_What to produce:_ Please copy out the entries exactly, skipping any pictures.

_Data extracts:_
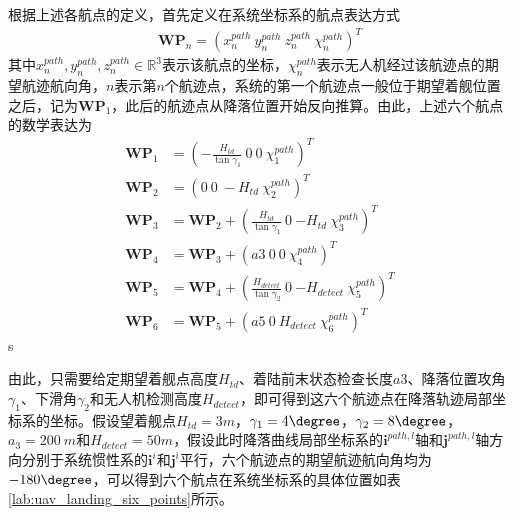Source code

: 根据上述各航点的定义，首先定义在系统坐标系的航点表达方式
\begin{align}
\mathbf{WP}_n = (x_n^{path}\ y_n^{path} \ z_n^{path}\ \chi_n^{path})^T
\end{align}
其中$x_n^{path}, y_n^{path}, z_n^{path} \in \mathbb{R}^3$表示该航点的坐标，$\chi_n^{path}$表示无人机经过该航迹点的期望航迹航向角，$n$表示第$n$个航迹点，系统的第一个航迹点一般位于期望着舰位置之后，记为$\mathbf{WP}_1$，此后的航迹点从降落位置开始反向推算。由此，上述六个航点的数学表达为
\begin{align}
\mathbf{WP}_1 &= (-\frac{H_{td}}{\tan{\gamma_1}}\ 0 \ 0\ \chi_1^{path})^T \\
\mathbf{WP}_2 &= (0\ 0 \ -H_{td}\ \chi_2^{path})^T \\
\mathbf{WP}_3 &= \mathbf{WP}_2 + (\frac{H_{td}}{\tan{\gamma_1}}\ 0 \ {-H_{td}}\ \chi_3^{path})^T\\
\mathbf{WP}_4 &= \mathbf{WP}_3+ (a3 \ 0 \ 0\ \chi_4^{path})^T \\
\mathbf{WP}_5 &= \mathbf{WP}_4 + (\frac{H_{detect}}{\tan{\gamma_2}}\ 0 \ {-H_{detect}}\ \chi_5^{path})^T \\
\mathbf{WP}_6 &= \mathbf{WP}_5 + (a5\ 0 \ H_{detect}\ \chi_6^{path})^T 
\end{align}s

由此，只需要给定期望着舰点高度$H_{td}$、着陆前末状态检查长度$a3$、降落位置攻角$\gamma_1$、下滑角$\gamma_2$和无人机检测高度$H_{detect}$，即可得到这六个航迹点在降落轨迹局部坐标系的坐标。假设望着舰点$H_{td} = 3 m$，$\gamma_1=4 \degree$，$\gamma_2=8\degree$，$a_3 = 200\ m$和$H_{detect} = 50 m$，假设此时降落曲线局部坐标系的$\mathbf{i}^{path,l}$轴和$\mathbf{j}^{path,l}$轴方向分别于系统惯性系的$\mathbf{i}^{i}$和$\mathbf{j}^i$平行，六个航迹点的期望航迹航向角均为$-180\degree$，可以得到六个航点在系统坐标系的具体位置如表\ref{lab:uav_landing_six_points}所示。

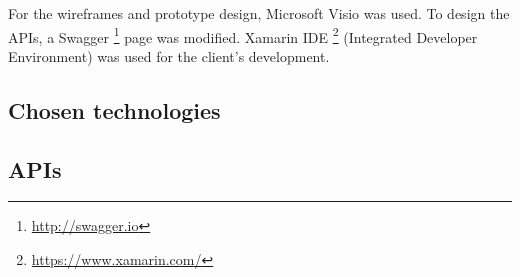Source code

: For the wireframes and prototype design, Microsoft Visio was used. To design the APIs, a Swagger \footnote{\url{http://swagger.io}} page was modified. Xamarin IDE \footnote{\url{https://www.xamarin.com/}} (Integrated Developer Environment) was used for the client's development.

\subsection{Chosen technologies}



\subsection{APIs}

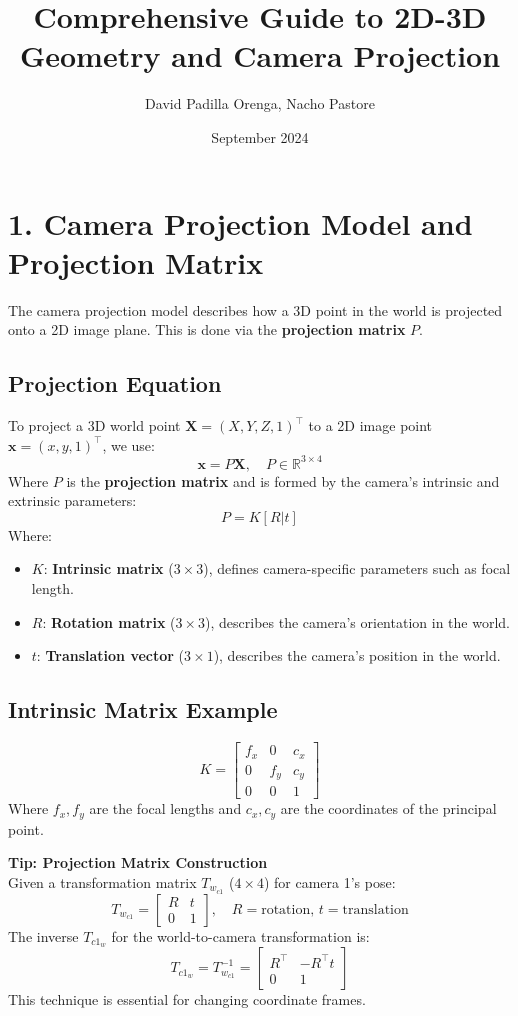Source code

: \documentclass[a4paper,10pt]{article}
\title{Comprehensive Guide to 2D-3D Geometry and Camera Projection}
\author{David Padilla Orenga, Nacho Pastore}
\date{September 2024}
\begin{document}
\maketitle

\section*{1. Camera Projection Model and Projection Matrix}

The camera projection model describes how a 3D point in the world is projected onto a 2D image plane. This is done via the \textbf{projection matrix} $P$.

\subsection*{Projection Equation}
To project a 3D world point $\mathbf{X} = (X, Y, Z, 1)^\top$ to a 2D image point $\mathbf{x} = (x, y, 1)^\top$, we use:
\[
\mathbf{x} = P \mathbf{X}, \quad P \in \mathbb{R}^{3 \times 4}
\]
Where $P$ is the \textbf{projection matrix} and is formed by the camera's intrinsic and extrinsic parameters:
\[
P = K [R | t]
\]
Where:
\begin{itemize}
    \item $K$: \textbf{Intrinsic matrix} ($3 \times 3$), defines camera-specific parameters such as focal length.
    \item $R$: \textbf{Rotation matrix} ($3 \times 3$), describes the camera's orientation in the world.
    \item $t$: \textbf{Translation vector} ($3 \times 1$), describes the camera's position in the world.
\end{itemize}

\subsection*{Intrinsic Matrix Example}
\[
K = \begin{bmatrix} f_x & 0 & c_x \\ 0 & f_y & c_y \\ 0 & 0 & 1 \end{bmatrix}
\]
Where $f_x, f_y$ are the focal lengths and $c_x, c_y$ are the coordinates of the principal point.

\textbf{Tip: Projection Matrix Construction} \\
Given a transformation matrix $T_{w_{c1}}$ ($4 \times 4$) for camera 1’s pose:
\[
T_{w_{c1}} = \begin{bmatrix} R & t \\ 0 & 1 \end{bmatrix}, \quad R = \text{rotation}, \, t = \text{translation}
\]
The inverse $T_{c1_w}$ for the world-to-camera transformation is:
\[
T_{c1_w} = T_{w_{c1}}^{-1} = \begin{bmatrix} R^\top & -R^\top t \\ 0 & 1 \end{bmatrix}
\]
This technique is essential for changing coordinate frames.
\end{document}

_Problem solution:_
Source code

: 根据上述各航点的定义，首先定义在系统坐标系的航点表达方式
\begin{align}
\mathbf{WP}_n = (x_n^{path}\ y_n^{path} \ z_n^{path}\ \chi_n^{path})^T
\end{align}
其中$x_n^{path}, y_n^{path}, z_n^{path} \in \mathbb{R}^3$表示该航点的坐标，$\chi_n^{path}$表示无人机经过该航迹点的期望航迹航向角，$n$表示第$n$个航迹点，系统的第一个航迹点一般位于期望着舰位置之后，记为$\mathbf{WP}_1$，此后的航迹点从降落位置开始反向推算。由此，上述六个航点的数学表达为
\begin{align}
\mathbf{WP}_1 &= (-\frac{H_{td}}{\tan{\gamma_1}}\ 0 \ 0\ \chi_1^{path})^T \\
\mathbf{WP}_2 &= (0\ 0 \ -H_{td}\ \chi_2^{path})^T \\
\mathbf{WP}_3 &= \mathbf{WP}_2 + (\frac{H_{td}}{\tan{\gamma_1}}\ 0 \ {-H_{td}}\ \chi_3^{path})^T\\
\mathbf{WP}_4 &= \mathbf{WP}_3+ (a3 \ 0 \ 0\ \chi_4^{path})^T \\
\mathbf{WP}_5 &= \mathbf{WP}_4 + (\frac{H_{detect}}{\tan{\gamma_2}}\ 0 \ {-H_{detect}}\ \chi_5^{path})^T \\
\mathbf{WP}_6 &= \mathbf{WP}_5 + (a5\ 0 \ H_{detect}\ \chi_6^{path})^T 
\end{align}s

由此，只需要给定期望着舰点高度$H_{td}$、着陆前末状态检查长度$a3$、降落位置攻角$\gamma_1$、下滑角$\gamma_2$和无人机检测高度$H_{detect}$，即可得到这六个航迹点在降落轨迹局部坐标系的坐标。假设望着舰点$H_{td} = 3 m$，$\gamma_1=4 \degree$，$\gamma_2=8\degree$，$a_3 = 200\ m$和$H_{detect} = 50 m$，假设此时降落曲线局部坐标系的$\mathbf{i}^{path,l}$轴和$\mathbf{j}^{path,l}$轴方向分别于系统惯性系的$\mathbf{i}^{i}$和$\mathbf{j}^i$平行，六个航迹点的期望航迹航向角均为$-180\degree$，可以得到六个航点在系统坐标系的具体位置如表\ref{lab:uav_landing_six_points}所示。

Source code

: For the wireframes and prototype design, Microsoft Visio was used. To design the APIs, a Swagger \footnote{\url{http://swagger.io}} page was modified. Xamarin IDE \footnote{\url{https://www.xamarin.com/}} (Integrated Developer Environment) was used for the client's development.

\subsection{Chosen technologies}



\subsection{APIs}

Source code

: \documentclass[a4paper,10pt]{article}
\title{Comprehensive Guide to 2D-3D Geometry and Camera Projection}
\author{David Padilla Orenga, Nacho Pastore}
\date{September 2024}
\begin{document}
\maketitle

\section*{1. Camera Projection Model and Projection Matrix}

The camera projection model describes how a 3D point in the world is projected onto a 2D image plane. This is done via the \textbf{projection matrix} $P$.

\subsection*{Projection Equation}
To project a 3D world point $\mathbf{X} = (X, Y, Z, 1)^\top$ to a 2D image point $\mathbf{x} = (x, y, 1)^\top$, we use:
\[
\mathbf{x} = P \mathbf{X}, \quad P \in \mathbb{R}^{3 \times 4}
\]
Where $P$ is the \textbf{projection matrix} and is formed by the camera's intrinsic and extrinsic parameters:
\[
P = K [R | t]
\]
Where:
\begin{itemize}
    \item $K$: \textbf{Intrinsic matrix} ($3 \times 3$), defines camera-specific parameters such as focal length.
    \item $R$: \textbf{Rotation matrix} ($3 \times 3$), describes the camera's orientation in the world.
    \item $t$: \textbf{Translation vector} ($3 \times 1$), describes the camera's position in the world.
\end{itemize}

\subsection*{Intrinsic Matrix Example}
\[
K = \begin{bmatrix} f_x & 0 & c_x \\ 0 & f_y & c_y \\ 0 & 0 & 1 \end{bmatrix}
\]
Where $f_x, f_y$ are the focal lengths and $c_x, c_y$ are the coordinates of the principal point.

\textbf{Tip: Projection Matrix Construction} \\
Given a transformation matrix $T_{w_{c1}}$ ($4 \times 4$) for camera 1’s pose:
\[
T_{w_{c1}} = \begin{bmatrix} R & t \\ 0 & 1 \end{bmatrix}, \quad R = \text{rotation}, \, t = \text{translation}
\]
The inverse $T_{c1_w}$ for the world-to-camera transformation is:
\[
T_{c1_w} = T_{w_{c1}}^{-1} = \begin{bmatrix} R^\top & -R^\top t \\ 0 & 1 \end{bmatrix}
\]
This technique is essential for changing coordinate frames.
\end{document}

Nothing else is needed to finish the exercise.